### DATA TO PROCESS
———

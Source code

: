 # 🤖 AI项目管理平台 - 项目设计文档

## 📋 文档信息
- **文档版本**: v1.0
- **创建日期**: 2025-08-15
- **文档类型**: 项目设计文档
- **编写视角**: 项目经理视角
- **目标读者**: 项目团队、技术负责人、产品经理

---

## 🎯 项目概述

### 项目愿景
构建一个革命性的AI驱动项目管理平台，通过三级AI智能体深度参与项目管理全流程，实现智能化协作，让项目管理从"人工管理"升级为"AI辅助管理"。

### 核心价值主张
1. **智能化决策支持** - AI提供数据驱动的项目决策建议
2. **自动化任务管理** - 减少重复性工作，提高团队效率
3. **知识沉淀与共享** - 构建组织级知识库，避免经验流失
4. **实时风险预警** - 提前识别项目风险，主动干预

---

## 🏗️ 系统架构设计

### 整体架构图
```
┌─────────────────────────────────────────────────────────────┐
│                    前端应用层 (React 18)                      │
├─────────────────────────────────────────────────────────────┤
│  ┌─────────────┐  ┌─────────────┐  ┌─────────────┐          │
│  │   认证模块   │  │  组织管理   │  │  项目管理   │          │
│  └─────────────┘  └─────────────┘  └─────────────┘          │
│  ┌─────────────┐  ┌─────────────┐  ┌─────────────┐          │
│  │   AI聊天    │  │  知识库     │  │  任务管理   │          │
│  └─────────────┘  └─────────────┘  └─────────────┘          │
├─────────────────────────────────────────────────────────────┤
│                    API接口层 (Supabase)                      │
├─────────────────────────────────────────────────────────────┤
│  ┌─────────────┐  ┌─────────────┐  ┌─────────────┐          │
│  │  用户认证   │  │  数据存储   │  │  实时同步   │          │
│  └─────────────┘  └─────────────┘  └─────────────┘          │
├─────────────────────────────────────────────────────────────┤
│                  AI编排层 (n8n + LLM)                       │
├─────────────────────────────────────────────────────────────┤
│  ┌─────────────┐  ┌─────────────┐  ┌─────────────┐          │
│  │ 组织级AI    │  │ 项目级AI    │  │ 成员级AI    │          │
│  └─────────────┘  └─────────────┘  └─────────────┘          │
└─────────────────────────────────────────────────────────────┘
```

———

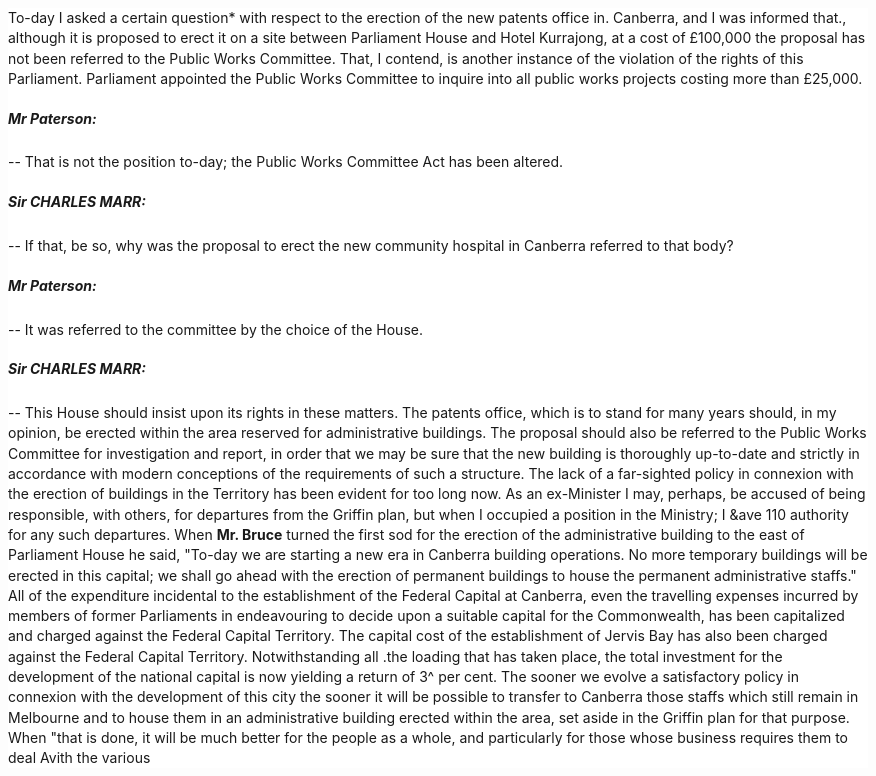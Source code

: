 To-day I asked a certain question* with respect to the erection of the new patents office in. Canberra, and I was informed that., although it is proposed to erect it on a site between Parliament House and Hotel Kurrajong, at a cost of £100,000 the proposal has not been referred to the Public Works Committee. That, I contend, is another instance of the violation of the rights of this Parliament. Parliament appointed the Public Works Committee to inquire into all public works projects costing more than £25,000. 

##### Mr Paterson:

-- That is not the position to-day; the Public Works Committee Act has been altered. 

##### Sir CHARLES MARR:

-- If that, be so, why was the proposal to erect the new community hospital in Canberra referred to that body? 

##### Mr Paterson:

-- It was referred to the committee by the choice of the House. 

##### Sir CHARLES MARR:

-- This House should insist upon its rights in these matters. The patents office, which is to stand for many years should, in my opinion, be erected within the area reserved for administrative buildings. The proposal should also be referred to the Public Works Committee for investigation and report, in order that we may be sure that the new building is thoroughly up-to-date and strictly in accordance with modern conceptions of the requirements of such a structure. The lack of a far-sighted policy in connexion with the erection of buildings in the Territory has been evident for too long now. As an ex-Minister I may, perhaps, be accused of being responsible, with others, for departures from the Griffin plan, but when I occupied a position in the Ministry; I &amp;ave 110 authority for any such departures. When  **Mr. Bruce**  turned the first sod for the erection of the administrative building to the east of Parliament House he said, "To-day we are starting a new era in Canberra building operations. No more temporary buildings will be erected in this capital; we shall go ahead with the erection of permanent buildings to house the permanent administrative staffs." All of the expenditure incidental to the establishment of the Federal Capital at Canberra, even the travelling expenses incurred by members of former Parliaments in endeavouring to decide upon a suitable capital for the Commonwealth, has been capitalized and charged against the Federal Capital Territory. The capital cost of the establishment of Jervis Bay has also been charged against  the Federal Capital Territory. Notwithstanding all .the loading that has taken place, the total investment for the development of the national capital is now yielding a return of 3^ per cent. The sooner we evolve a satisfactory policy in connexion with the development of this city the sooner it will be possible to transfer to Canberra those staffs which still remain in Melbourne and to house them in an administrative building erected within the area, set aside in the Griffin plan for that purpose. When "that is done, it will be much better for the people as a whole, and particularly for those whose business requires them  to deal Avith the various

———

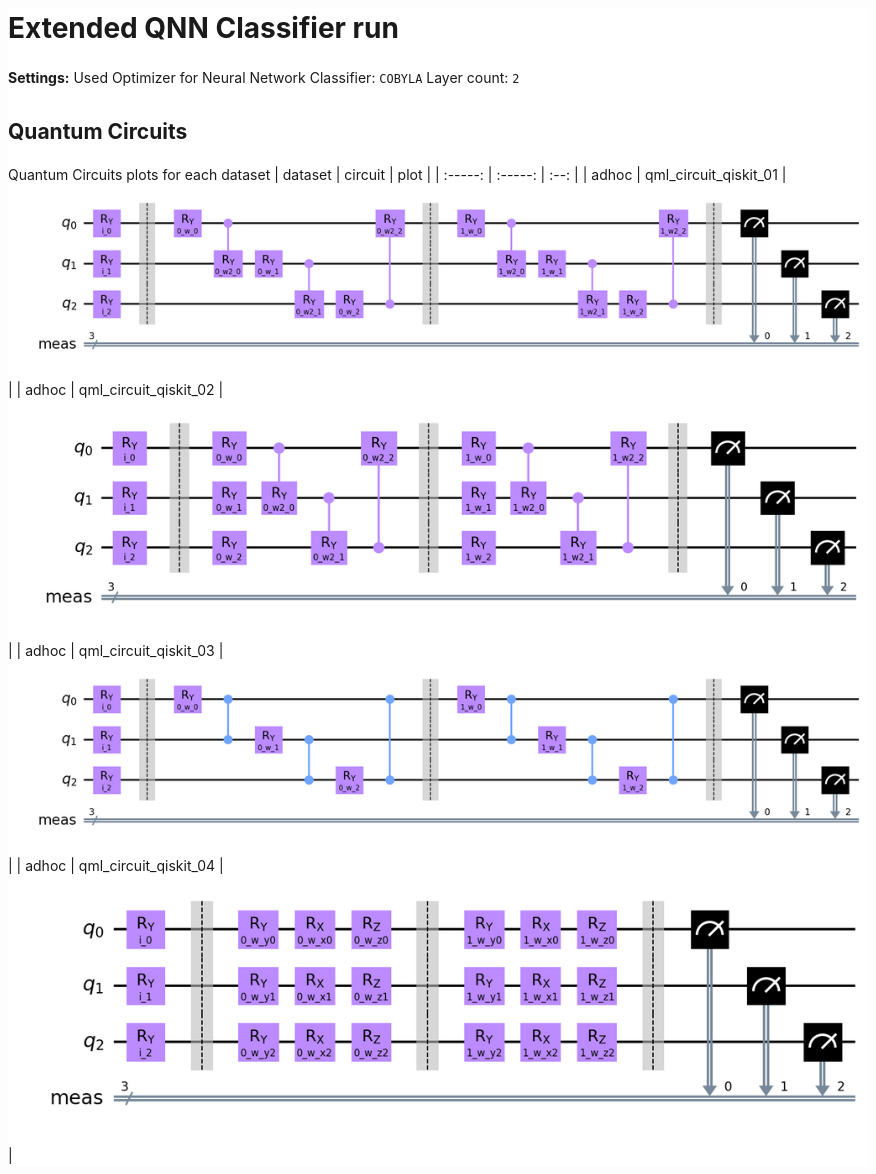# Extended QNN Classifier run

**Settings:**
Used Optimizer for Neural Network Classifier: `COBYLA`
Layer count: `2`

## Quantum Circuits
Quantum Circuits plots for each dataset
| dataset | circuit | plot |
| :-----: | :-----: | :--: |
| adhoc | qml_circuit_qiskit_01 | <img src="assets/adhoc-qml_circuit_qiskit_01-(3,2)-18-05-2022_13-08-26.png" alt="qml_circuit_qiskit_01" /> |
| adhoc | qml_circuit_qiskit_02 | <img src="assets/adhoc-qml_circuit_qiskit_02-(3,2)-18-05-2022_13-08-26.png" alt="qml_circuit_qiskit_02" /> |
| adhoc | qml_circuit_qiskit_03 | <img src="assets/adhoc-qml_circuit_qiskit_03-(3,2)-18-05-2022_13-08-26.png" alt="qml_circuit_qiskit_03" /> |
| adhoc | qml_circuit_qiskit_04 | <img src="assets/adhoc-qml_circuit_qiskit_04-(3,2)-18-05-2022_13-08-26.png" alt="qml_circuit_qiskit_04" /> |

———

### WHAT IS EXPECTED
Scan the records above. Return every line with "Circuits" in it.

### THE ANSWER
## Quantum Circuits
Quantum Circuits plots for each dataset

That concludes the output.